Assigned task.
In the listing that follows, how many lines contain the string "match"? Provide only the number.

(Entries provided)

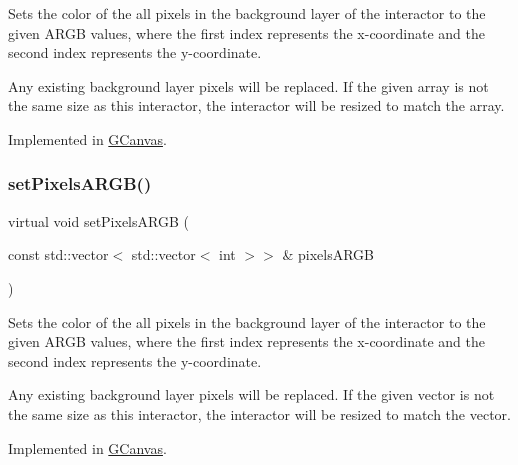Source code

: Sets the color of the all pixels in the background layer of the interactor to the given A\+R\+GB values, where the first index represents the x-\/coordinate and the second index represents the y-\/coordinate. 

Any existing background layer pixels will be replaced. If the given array is not the same size as this interactor, the interactor will be resized to match the array. 

Implemented in \mbox{\hyperlink{classsgl_1_1GCanvas_a7f69ab7e71de88d5fab2be7561b9a5e1}{G\+Canvas}}.

\mbox{\label{classsgl_1_1GDrawingSurface_aca49553c1565ae50ee667bdeab5b726c}} 
\subsubsection{\texorpdfstring{set\+Pixels\+A\+R\+G\+B()}{setPixelsARGB()}\hspace{0.1cm}{\footnotesize\ttfamily [2/2]}}
{\footnotesize\ttfamily virtual void set\+Pixels\+A\+R\+GB (\begin{DoxyParamCaption}\item[{const std\+::vector$<$ std\+::vector$<$ int $>$$>$ \&}]{pixels\+A\+R\+GB }\end{DoxyParamCaption})\hspace{0.3cm}{\ttfamily [pure virtual]}}



Sets the color of the all pixels in the background layer of the interactor to the given A\+R\+GB values, where the first index represents the x-\/coordinate and the second index represents the y-\/coordinate. 

Any existing background layer pixels will be replaced. If the given vector is not the same size as this interactor, the interactor will be resized to match the vector. 

Implemented in \mbox{\hyperlink{classsgl_1_1GCanvas_a8183dc852e94c60d374eb26749c4378e}{G\+Canvas}}.

\mbox{\label{classsgl_1_1GDrawingSurface_abf5590a3992dcb7896ed449e65961da3}}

(End Entries provided)

Task answer.
2